=== Source material ===
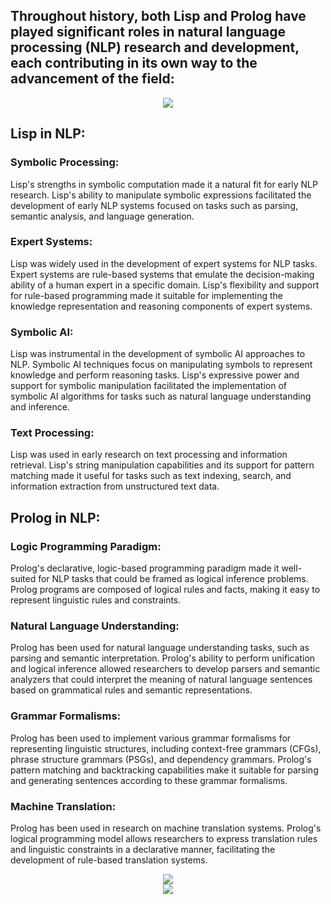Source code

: ## Throughout history, both Lisp and Prolog have played significant roles in natural language processing (NLP) research and development, each contributing in its own way to the advancement of the field:

<div id="header" align="center">
  <img src="https://media.giphy.com/media/v1.Y2lkPTc5MGI3NjExMmQzZjQ2dWpxY2Fjanczdms1bHA2NTNicTY5OXhsdjEyODhpZWJlYyZlcD12MV9pbnRlcm5hbF9naWZfYnlfaWQmY3Q9Zw/0fz5uNPHnoVHLEhAW2/giphy.gif"/>
</div>

## Lisp in NLP:
### Symbolic Processing: 
Lisp's strengths in symbolic computation made it a natural fit for early NLP research. Lisp's ability to manipulate symbolic expressions facilitated the development of early NLP systems focused on tasks such as parsing, semantic analysis, and language generation.

### Expert Systems: 
Lisp was widely used in the development of expert systems for NLP tasks. Expert systems are rule-based systems that emulate the decision-making ability of a human expert in a specific domain. Lisp's flexibility and support for rule-based programming made it suitable for implementing the knowledge representation and reasoning components of expert systems.

### Symbolic AI: 
Lisp was instrumental in the development of symbolic AI approaches to NLP. Symbolic AI techniques focus on manipulating symbols to represent knowledge and perform reasoning tasks. Lisp's expressive power and support for symbolic manipulation facilitated the implementation of symbolic AI algorithms for tasks such as natural language understanding and inference.

### Text Processing: 
Lisp was used in early research on text processing and information retrieval. Lisp's string manipulation capabilities and its support for pattern matching made it useful for tasks such as text indexing, search, and information extraction from unstructured text data.

## Prolog in NLP:
### Logic Programming Paradigm: 
Prolog's declarative, logic-based programming paradigm made it well-suited for NLP tasks that could be framed as logical inference problems. Prolog programs are composed of logical rules and facts, making it easy to represent linguistic rules and constraints.

### Natural Language Understanding: 
Prolog has been used for natural language understanding tasks, such as parsing and semantic interpretation. Prolog's ability to perform unification and logical inference allowed researchers to develop parsers and semantic analyzers that could interpret the meaning of natural language sentences based on grammatical rules and semantic representations.

### Grammar Formalisms: 
Prolog has been used to implement various grammar formalisms for representing linguistic structures, including context-free grammars (CFGs), phrase structure grammars (PSGs), and dependency grammars. Prolog's pattern matching and backtracking capabilities make it suitable for parsing and generating sentences according to these grammar formalisms.

### Machine Translation: 
Prolog has been used in research on machine translation systems. Prolog's logical programming model allows researchers to express translation rules and linguistic constraints in a declarative manner, facilitating the development of rule-based translation systems.


<div id="footer" align="center" width = "400">
  <img src="https://www.svgrepo.com/show/374005/prolog.svg" />
</div>

<div id="footer" align="center" width = "400" >
  <img src="https://www.svgrepo.com/show/373810/lisp.svg"/>
</div>

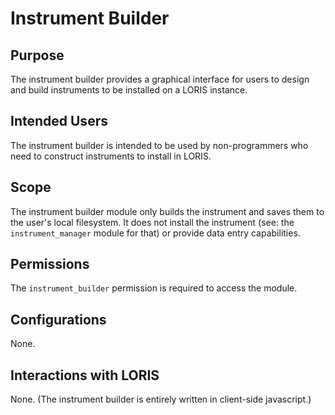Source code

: # Instrument Builder

## Purpose

The instrument builder provides a graphical interface for users to
design and build instruments to be installed on a LORIS instance.

## Intended Users

The instrument builder is intended to be used by non-programmers who
need to construct instruments to install in LORIS.

## Scope

The instrument builder module only builds the instrument and saves them
to the user's local filesystem. It does not install the instrument
(see: the `instrument_manager` module for that) or provide data entry
capabilities.

## Permissions

The `instrument_builder` permission is required to access the module.

## Configurations

None.

## Interactions with LORIS

None. (The instrument builder is entirely written in client-side
javascript.)
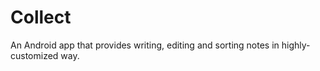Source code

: # Collect
An Android app that provides writing, editing and sorting notes in highly-customized way.
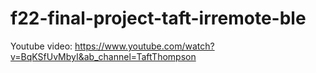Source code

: # f22-final-project-taft-irremote-ble
Youtube video:
https://www.youtube.com/watch?v=BqKSfUvMbyI&ab_channel=TaftThompson
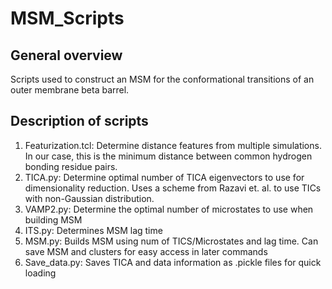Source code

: # MSM_Scripts

## General overview

Scripts used to construct an MSM for the conformational transitions of an outer membrane beta barrel.

## Description of scripts

1. Featurization.tcl:  Determine distance features from multiple simulations. In our case, this is the minimum distance between common hydrogen bonding residue pairs.
2. TICA.py: Determine optimal number of TICA eigenvectors to use for dimensionality reduction. Uses a scheme from Razavi et. al. to use TICs with non-Gaussian distribution.
3. VAMP2.py: Determine the optimal number of microstates to use when building MSM
4. ITS.py: Determines MSM lag time
5. MSM.py: Builds MSM using num of TICS/Microstates and lag time. Can save MSM and clusters for easy access in later commands
6. Save_data.py: Saves TICA and data information as .pickle files for quick loading
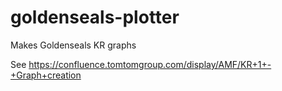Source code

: # goldenseals-plotter
Makes Goldenseals KR graphs

See
https://confluence.tomtomgroup.com/display/AMF/KR+1+-+Graph+creation
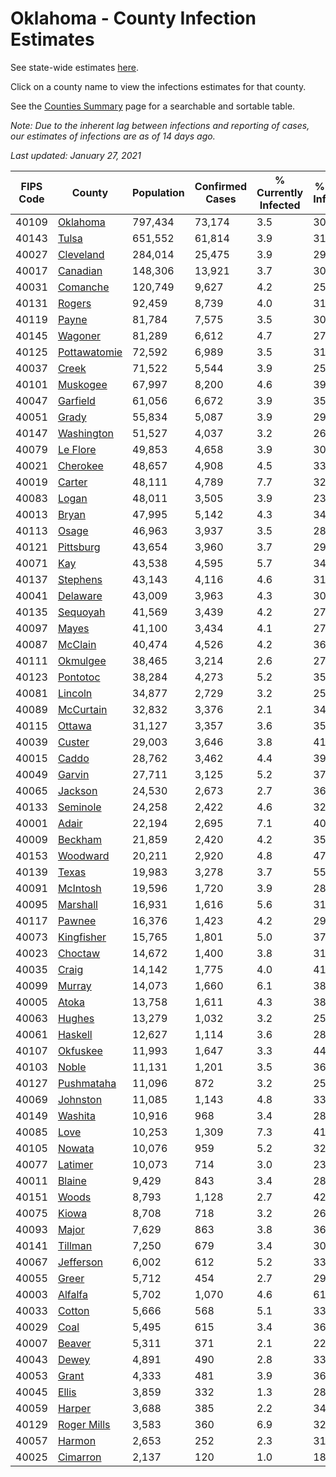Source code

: # Oklahoma - County Infection Estimates

See state-wide estimates [here](/infections/us-ok).

Click on a county name to view the infections estimates for that county.

See the [Counties Summary](/infections/summary-counties) page for a searchable and sortable table.

*Note: Due to the inherent lag between infections and reporting of cases, our estimates of infections are as of 14 days ago.*

*Last updated: January 27, 2021*

|   FIPS Code |                       County |   Population |   Confirmed Cases |   % Currently Infected |   % Total Infected |
|-------------|------------------------------|--------------|-------------------|------------------------|--------------------|
|       40109 |         [Oklahoma](oklahoma) |      797,434 |            73,174 |                    3.5 |               30.5 |
|       40143 |               [Tulsa](tulsa) |      651,552 |            61,814 |                    3.9 |               31.6 |
|       40027 |       [Cleveland](cleveland) |      284,014 |            25,475 |                    3.9 |               29.8 |
|       40017 |         [Canadian](canadian) |      148,306 |            13,921 |                    3.7 |               30.8 |
|       40031 |         [Comanche](comanche) |      120,749 |             9,627 |                    4.2 |               25.8 |
|       40131 |             [Rogers](rogers) |       92,459 |             8,739 |                    4.0 |               31.0 |
|       40119 |               [Payne](payne) |       81,784 |             7,575 |                    3.5 |               30.7 |
|       40145 |           [Wagoner](wagoner) |       81,289 |             6,612 |                    4.7 |               27.2 |
|       40125 | [Pottawatomie](pottawatomie) |       72,592 |             6,989 |                    3.5 |               31.5 |
|       40037 |               [Creek](creek) |       71,522 |             5,544 |                    3.9 |               25.8 |
|       40101 |         [Muskogee](muskogee) |       67,997 |             8,200 |                    4.6 |               39.8 |
|       40047 |         [Garfield](garfield) |       61,056 |             6,672 |                    3.9 |               35.6 |
|       40051 |               [Grady](grady) |       55,834 |             5,087 |                    3.9 |               29.8 |
|       40147 |     [Washington](washington) |       51,527 |             4,037 |                    3.2 |               26.9 |
|       40079 |         [Le Flore](le-flore) |       49,853 |             4,658 |                    3.9 |               30.7 |
|       40021 |         [Cherokee](cherokee) |       48,657 |             4,908 |                    4.5 |               33.5 |
|       40019 |             [Carter](carter) |       48,111 |             4,789 |                    7.7 |               32.2 |
|       40083 |               [Logan](logan) |       48,011 |             3,505 |                    3.9 |               23.8 |
|       40013 |               [Bryan](bryan) |       47,995 |             5,142 |                    4.3 |               34.9 |
|       40113 |               [Osage](osage) |       46,963 |             3,937 |                    3.5 |               28.1 |
|       40121 |       [Pittsburg](pittsburg) |       43,654 |             3,960 |                    3.7 |               29.7 |
|       40071 |                   [Kay](kay) |       43,538 |             4,595 |                    5.7 |               34.8 |
|       40137 |         [Stephens](stephens) |       43,143 |             4,116 |                    4.6 |               31.1 |
|       40041 |         [Delaware](delaware) |       43,009 |             3,963 |                    4.3 |               30.7 |
|       40135 |         [Sequoyah](sequoyah) |       41,569 |             3,439 |                    4.2 |               27.1 |
|       40097 |               [Mayes](mayes) |       41,100 |             3,434 |                    4.1 |               27.5 |
|       40087 |           [McClain](mcclain) |       40,474 |             4,526 |                    4.2 |               36.6 |
|       40111 |         [Okmulgee](okmulgee) |       38,465 |             3,214 |                    2.6 |               27.9 |
|       40123 |         [Pontotoc](pontotoc) |       38,284 |             4,273 |                    5.2 |               35.9 |
|       40081 |           [Lincoln](lincoln) |       34,877 |             2,729 |                    3.2 |               25.6 |
|       40089 |       [McCurtain](mccurtain) |       32,832 |             3,376 |                    2.1 |               34.3 |
|       40115 |             [Ottawa](ottawa) |       31,127 |             3,357 |                    3.6 |               35.9 |
|       40039 |             [Custer](custer) |       29,003 |             3,646 |                    3.8 |               41.3 |
|       40015 |               [Caddo](caddo) |       28,762 |             3,462 |                    4.4 |               39.7 |
|       40049 |             [Garvin](garvin) |       27,711 |             3,125 |                    5.2 |               37.0 |
|       40065 |           [Jackson](jackson) |       24,530 |             2,673 |                    2.7 |               36.3 |
|       40133 |         [Seminole](seminole) |       24,258 |             2,422 |                    4.6 |               32.5 |
|       40001 |               [Adair](adair) |       22,194 |             2,695 |                    7.1 |               40.6 |
|       40009 |           [Beckham](beckham) |       21,859 |             2,420 |                    4.2 |               35.7 |
|       40153 |         [Woodward](woodward) |       20,211 |             2,920 |                    4.8 |               47.1 |
|       40139 |               [Texas](texas) |       19,983 |             3,278 |                    3.7 |               55.7 |
|       40091 |         [McIntosh](mcintosh) |       19,596 |             1,720 |                    3.9 |               28.7 |
|       40095 |         [Marshall](marshall) |       16,931 |             1,616 |                    5.6 |               31.2 |
|       40117 |             [Pawnee](pawnee) |       16,376 |             1,423 |                    4.2 |               29.7 |
|       40073 |     [Kingfisher](kingfisher) |       15,765 |             1,801 |                    5.0 |               37.8 |
|       40023 |           [Choctaw](choctaw) |       14,672 |             1,400 |                    3.8 |               31.2 |
|       40035 |               [Craig](craig) |       14,142 |             1,775 |                    4.0 |               41.3 |
|       40099 |             [Murray](murray) |       14,073 |             1,660 |                    6.1 |               38.1 |
|       40005 |               [Atoka](atoka) |       13,758 |             1,611 |                    4.3 |               38.4 |
|       40063 |             [Hughes](hughes) |       13,279 |             1,032 |                    3.2 |               25.6 |
|       40061 |           [Haskell](haskell) |       12,627 |             1,114 |                    3.6 |               28.7 |
|       40107 |         [Okfuskee](okfuskee) |       11,993 |             1,647 |                    3.3 |               44.3 |
|       40103 |               [Noble](noble) |       11,131 |             1,201 |                    3.5 |               36.1 |
|       40127 |     [Pushmataha](pushmataha) |       11,096 |               872 |                    3.2 |               25.8 |
|       40069 |         [Johnston](johnston) |       11,085 |             1,143 |                    4.8 |               33.8 |
|       40149 |           [Washita](washita) |       10,916 |               968 |                    3.4 |               28.9 |
|       40085 |                 [Love](love) |       10,253 |             1,309 |                    7.3 |               41.6 |
|       40105 |             [Nowata](nowata) |       10,076 |               959 |                    5.2 |               32.1 |
|       40077 |           [Latimer](latimer) |       10,073 |               714 |                    3.0 |               23.4 |
|       40011 |             [Blaine](blaine) |        9,429 |               843 |                    3.4 |               28.9 |
|       40151 |               [Woods](woods) |        8,793 |             1,128 |                    2.7 |               42.1 |
|       40075 |               [Kiowa](kiowa) |        8,708 |               718 |                    3.2 |               26.2 |
|       40093 |               [Major](major) |        7,629 |               863 |                    3.8 |               36.8 |
|       40141 |           [Tillman](tillman) |        7,250 |               679 |                    3.4 |               30.9 |
|       40067 |       [Jefferson](jefferson) |        6,002 |               612 |                    5.2 |               33.3 |
|       40055 |               [Greer](greer) |        5,712 |               454 |                    2.7 |               29.9 |
|       40003 |           [Alfalfa](alfalfa) |        5,702 |             1,070 |                    4.6 |               61.1 |
|       40033 |             [Cotton](cotton) |        5,666 |               568 |                    5.1 |               33.1 |
|       40029 |                 [Coal](coal) |        5,495 |               615 |                    3.4 |               36.4 |
|       40007 |             [Beaver](beaver) |        5,311 |               371 |                    2.1 |               22.8 |
|       40043 |               [Dewey](dewey) |        4,891 |               490 |                    2.8 |               33.2 |
|       40053 |               [Grant](grant) |        4,333 |               481 |                    3.9 |               36.2 |
|       40045 |               [Ellis](ellis) |        3,859 |               332 |                    1.3 |               28.5 |
|       40059 |             [Harper](harper) |        3,688 |               385 |                    2.2 |               34.3 |
|       40129 |   [Roger Mills](roger-mills) |        3,583 |               360 |                    6.9 |               32.6 |
|       40057 |             [Harmon](harmon) |        2,653 |               252 |                    2.3 |               31.5 |
|       40025 |         [Cimarron](cimarron) |        2,137 |               120 |                    1.0 |               18.1 |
===
Work instruction
With the pictures omitted, copy exactly the lines of the listing above starting at the line containing "to the user's" and ending at the line containing "Scripts used to", both included.

Solution
to the user's local filesystem. It does not install the instrument
(see: the `instrument_manager` module for that) or provide data entry
capabilities.

## Permissions

The `instrument_builder` permission is required to access the module.

## Configurations

None.

## Interactions with LORIS

None. (The instrument builder is entirely written in client-side
javascript.)
Source code

: # Collect
An Android app that provides writing, editing and sorting notes in highly-customized way.
Source code

: # f22-final-project-taft-irremote-ble
Youtube video:
https://www.youtube.com/watch?v=BqKSfUvMbyI&ab_channel=TaftThompson
Source code

: # MSM_Scripts

## General overview

Scripts used to construct an MSM for the conformational transitions of an outer membrane beta barrel.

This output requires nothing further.